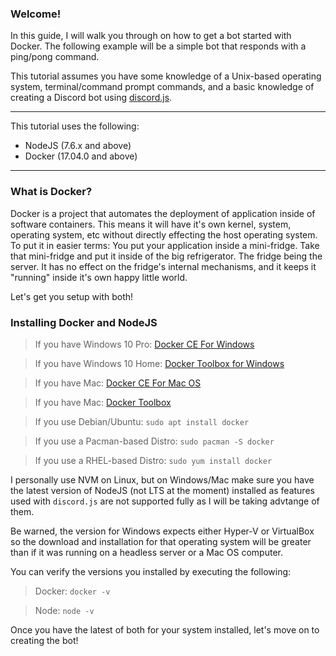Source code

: ### Welcome!
In this guide, I will walk you through on how to get a bot started with Docker. The following example will be a simple bot that responds with a ping/pong command.

This tutorial assumes you have some knowledge of a Unix-based operating system, terminal/command prompt commands, and a basic knowledge of creating a Discord bot using [discord.js](https://github.com/hydrabolt/discord.js).

<hr />
This tutorial uses the following:

   - NodeJS (7.6.x and above)
   - Docker (17.04.0 and above)

<hr />

### What is Docker?
Docker is a project that automates the deployment of application inside of software containers. This means it will have it's own kernel, system, operating system, etc without directly effecting the host operating system. To put it in easier terms: You put your application inside a mini-fridge. Take that mini-fridge and put it inside of the big refrigerator. The fridge being the server. It has no effect on the fridge's internal mechanisms, and it keeps it "running" inside it's own happy little world.

</hr >

Let's get you setup with both!

### Installing Docker and NodeJS
  > If you have Windows 10 Pro: [Docker CE For Windows](https://store.docker.com/editions/community/docker-ce-desktop-windows)
  
  > If you have Windows 10 Home: [Docker Toolbox for Windows](https://www.docker.com/products/docker-toolbox)
  
  > If you have Mac: [Docker CE For Mac OS](https://store.docker.com/editions/community/docker-ce-desktop-mac)
  
  > If you have Mac: [Docker Toolbox](https://www.docker.com/products/docker-toolbox)

  > If you use Debian/Ubuntu: ``sudo apt install docker``

  > If you use a Pacman-based Distro: ``sudo pacman -S docker``
  
  > If you use a RHEL-based Distro: ``sudo yum install docker``
  

I personally use NVM on Linux, but on Windows/Mac make sure you have the latest version of NodeJS (not LTS at the moment) installed as features used with ``discord.js`` are not supported fully as I will be taking advtange of them.

Be warned, the version for Windows expects either Hyper-V or VirtualBox so the download and installation for that operating system will be greater than if it was running on a headless server or a Mac OS computer.

You can verify the versions you installed by executing the following:


  > Docker: ``docker -v``

  > Node: ``node -v``


Once you have the latest of both for your system installed, let's move on to creating the bot!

● Problem statement: What belongs in the answer is each line of the listing that contains the word "discord".

● Written solution:
This tutorial assumes you have some knowledge of a Unix-based operating system, terminal/command prompt commands, and a basic knowledge of creating a Discord bot using [discord.js](https://github.com/hydrabolt/discord.js).
I personally use NVM on Linux, but on Windows/Mac make sure you have the latest version of NodeJS (not LTS at the moment) installed as features used with ``discord.js`` are not supported fully as I will be taking advtange of them.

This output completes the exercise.